• _Assigned task_: Your answer must consist only of the lines from the start of the entries through the line that holds "device menu item</span></span>", copied exactly, with no pictures.

• _Data shown_:
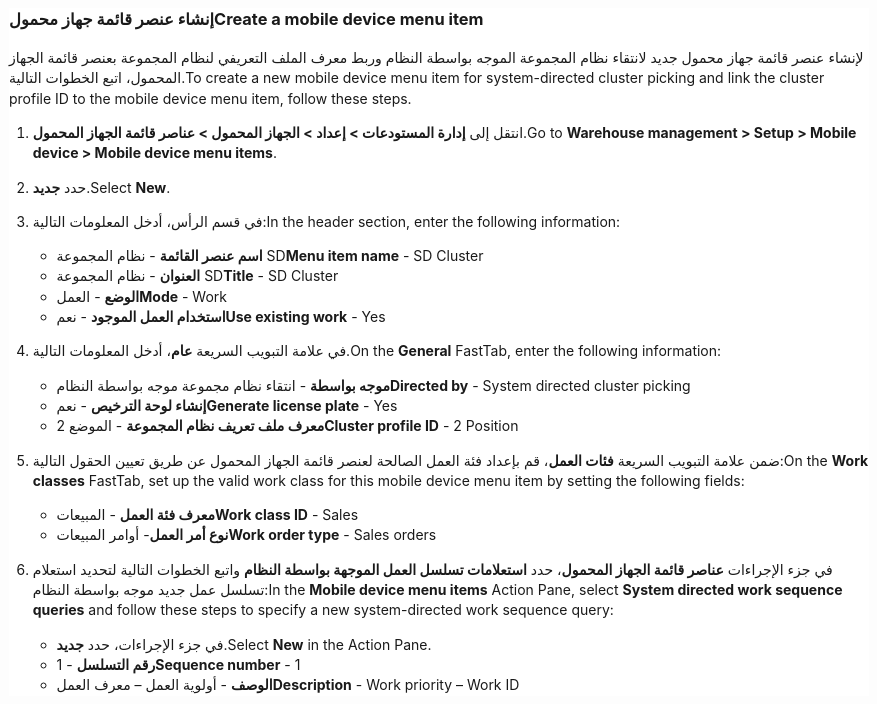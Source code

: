 ### <a name="create-a-mobile-device-menu-item"></a><span data-ttu-id="5b3d4-164">إنشاء عنصر قائمة جهاز محمول</span><span class="sxs-lookup"><span data-stu-id="5b3d4-164">Create a mobile device menu item</span></span>

<span data-ttu-id="5b3d4-165">لإنشاء عنصر قائمة جهاز محمول جديد لانتقاء نظام المجموعة الموجه بواسطة النظام وربط معرف الملف التعريفي لنظام المجموعة بعنصر قائمة الجهاز المحمول، اتبع الخطوات التالية.</span><span class="sxs-lookup"><span data-stu-id="5b3d4-165">To create a new mobile device menu item for system-directed cluster picking and link the cluster profile ID to the mobile device menu item, follow these steps.</span></span>

1. <span data-ttu-id="5b3d4-166">انتقل إلى **إدارة المستودعات > إعداد > الجهاز المحمول > عناصر قائمة الجهاز المحمول**.</span><span class="sxs-lookup"><span data-stu-id="5b3d4-166">Go to **Warehouse management > Setup > Mobile device > Mobile device menu items**.</span></span>
1. <span data-ttu-id="5b3d4-167">حدد **جديد**.</span><span class="sxs-lookup"><span data-stu-id="5b3d4-167">Select **New**.</span></span>
1. <span data-ttu-id="5b3d4-168">في قسم الرأس، أدخل المعلومات التالية:</span><span class="sxs-lookup"><span data-stu-id="5b3d4-168">In the header section, enter the following information:</span></span>
    - <span data-ttu-id="5b3d4-169">**اسم عنصر القائمة** - نظام المجموعة SD</span><span class="sxs-lookup"><span data-stu-id="5b3d4-169">**Menu item name** - SD Cluster</span></span>
    - <span data-ttu-id="5b3d4-170">**العنوان** - نظام المجموعة SD</span><span class="sxs-lookup"><span data-stu-id="5b3d4-170">**Title** - SD Cluster</span></span>
    - <span data-ttu-id="5b3d4-171">**الوضع** - العمل‏‎</span><span class="sxs-lookup"><span data-stu-id="5b3d4-171">**Mode** - Work</span></span>
    - <span data-ttu-id="5b3d4-172">**استخدام العمل الموجود** - نعم</span><span class="sxs-lookup"><span data-stu-id="5b3d4-172">**Use existing work** - Yes</span></span>

1. <span data-ttu-id="5b3d4-173">في علامة التبويب السريعة **عام**، أدخل المعلومات التالية.</span><span class="sxs-lookup"><span data-stu-id="5b3d4-173">On the **General** FastTab, enter the following information:</span></span>
    - <span data-ttu-id="5b3d4-174">**موجه بواسطة** - انتقاء نظام مجموعة موجه بواسطة النظام‬</span><span class="sxs-lookup"><span data-stu-id="5b3d4-174">**Directed by** - System directed cluster picking</span></span>
    - <span data-ttu-id="5b3d4-175">**إنشاء لوحة الترخيص** - نعم‏‎</span><span class="sxs-lookup"><span data-stu-id="5b3d4-175">**Generate license plate** - Yes</span></span>
    - <span data-ttu-id="5b3d4-176">**معرف ملف تعريف نظام المجموعة** - الموضع 2</span><span class="sxs-lookup"><span data-stu-id="5b3d4-176">**Cluster profile ID** - 2 Position</span></span>

1. <span data-ttu-id="5b3d4-177">ضمن علامة التبويب السريعة **فئات العمل**، قم بإعداد فئة العمل الصالحة لعنصر قائمة الجهاز المحمول عن طريق تعيين الحقول التالية:</span><span class="sxs-lookup"><span data-stu-id="5b3d4-177">On the **Work classes** FastTab, set up the valid work class for this mobile device menu item by setting the following fields:</span></span>
    - <span data-ttu-id="5b3d4-178">**معرف فئة العمل** - المبيعات</span><span class="sxs-lookup"><span data-stu-id="5b3d4-178">**Work class ID** - Sales</span></span>
    - <span data-ttu-id="5b3d4-179">**نوع أمر العمل**- أوامر المبيعات</span><span class="sxs-lookup"><span data-stu-id="5b3d4-179">**Work order type** - Sales orders</span></span>

1. <span data-ttu-id="5b3d4-180">في جزء الإجراءات **عناصر قائمة الجهاز المحمول**، حدد **استعلامات تسلسل العمل الموجهة بواسطة النظام** واتبع الخطوات التالية لتحديد استعلام تسلسل عمل جديد موجه بواسطة النظام:</span><span class="sxs-lookup"><span data-stu-id="5b3d4-180">In the **Mobile device menu items** Action Pane, select **System directed work sequence queries** and follow these steps to specify a new system-directed work sequence query:</span></span>
    - <span data-ttu-id="5b3d4-181">في جزء الإجراءات، حدد **جديد**.</span><span class="sxs-lookup"><span data-stu-id="5b3d4-181">Select **New** in the Action Pane.</span></span>
    - <span data-ttu-id="5b3d4-182">**رقم التسلسل** - 1</span><span class="sxs-lookup"><span data-stu-id="5b3d4-182">**Sequence number** - 1</span></span>
    - <span data-ttu-id="5b3d4-183">**الوصف** - أولوية العمل – معرف العمل</span><span class="sxs-lookup"><span data-stu-id="5b3d4-183">**Description** - Work priority – Work ID</span></span>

• _Result of the exercise_:
Source code

: ### <a name="create-a-mobile-device-menu-item"></a><span data-ttu-id="5b3d4-164">إنشاء عنصر قائمة جهاز محمول</span><span class="sxs-lookup"><span data-stu-id="5b3d4-164">Create a mobile device menu item</span></span>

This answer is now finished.